As I see it, encapsulation in the broad sense is not about keeping data together with the code that operates on it. That is more specifically called data encapsulation, and it is a very restrictive and inexpressive model of privacy adopted by OO languages like C++ and Java.
Rather, encapsulation is more generally about the ability to define a set of invariants and protect them with privacy mechanisms... the purpose being that downstream code should be allowed to assume that all of the relavant functions are basically black boxes that uphold these invariants.
So the user of a library may see:
mod stack {
/// A stack of even numbers.
pub struct EvenStack(...);
impl EvenStack {
pub fn new() -> EvenStack;
}
/// Place a number at the end of the stack if it is even,
/// otherwise do nothing. Returns `true` when the item is
/// successfully added.
pub fn try_push(stack: &mut EvenStack, x: i64) -> bool;
/// Remove the number at the end of the stack.

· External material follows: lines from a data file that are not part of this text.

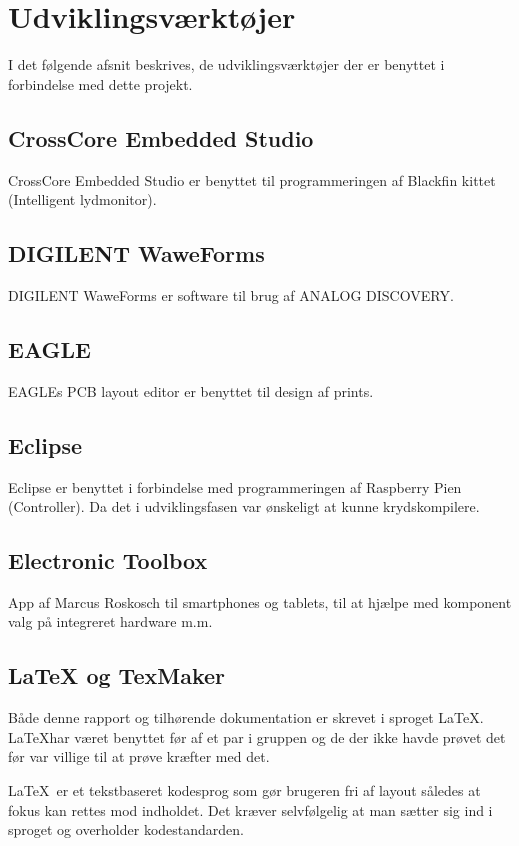 \chapter{Udviklingsværktøjer}
I det følgende afsnit beskrives, de  udviklingsværktøjer der er benyttet i forbindelse med dette projekt. 

\section*{CrossCore Embedded Studio}
CrossCore Embedded Studio er benyttet til programmeringen af Blackfin kittet (Intelligent lydmonitor).

\section*{DIGILENT WaweForms}
DIGILENT WaweForms er software til brug af ANALOG DISCOVERY.

\section*{EAGLE}
EAGLEs PCB layout editor er benyttet til design af prints.

\section*{Eclipse}
Eclipse er benyttet i forbindelse med programmeringen af Raspberry Pien (Controller). Da det i udviklingsfasen var ønskeligt at kunne krydskompilere. 

\section*{Electronic Toolbox}
App af Marcus Roskosch til smartphones og tablets, til at hjælpe med komponent valg på integreret hardware m.m.

\section*{LaTeX og TexMaker}
Både denne rapport og tilhørende dokumentation er skrevet i sproget \LaTeX. \LaTeX har været benyttet før af et par i gruppen og de der ikke havde prøvet det før var villige til at prøve kræfter med det.

\LaTeX \ er et tekstbaseret kodesprog som gør brugeren fri af layout således at fokus kan rettes mod indholdet. Det kræver selvfølgelig at man sætter sig ind i sproget og overholder kodestandarden.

/// The result, if present, will always be even.
pub fn pop(stack: &mut EvenStack) -> Option<i64>;
}
and should be able to trust the documentation and have reasonable expectations about the behavior of these functions, without knowing their implementation.
Meanwhile, the author sees:
mod stack {
pub struct EvenStack(Vec<i64>);
impl EvenStack {
pub fn new() -> EvenStack {
EvenStack(vec![])
}
}
pub fn try_push(stack: &mut EvenStack, x: i64) -> bool {
if x % 2 == 0 {
stack.0.push(x);
true
} else {
false
}
}
pub fn pop(stack: &mut EvenStack) -> Option<i64> {
stack.0.pop(x)
}
}
and ought to be able to argue that the documented invariants are properly upheld without needing to know anything about the implementation of lower-level things like Vec::push
or Vec::pop
or a % b
, because those things in turn already have documented behavior that is encapsulated somewhere in the standard library or the compiler.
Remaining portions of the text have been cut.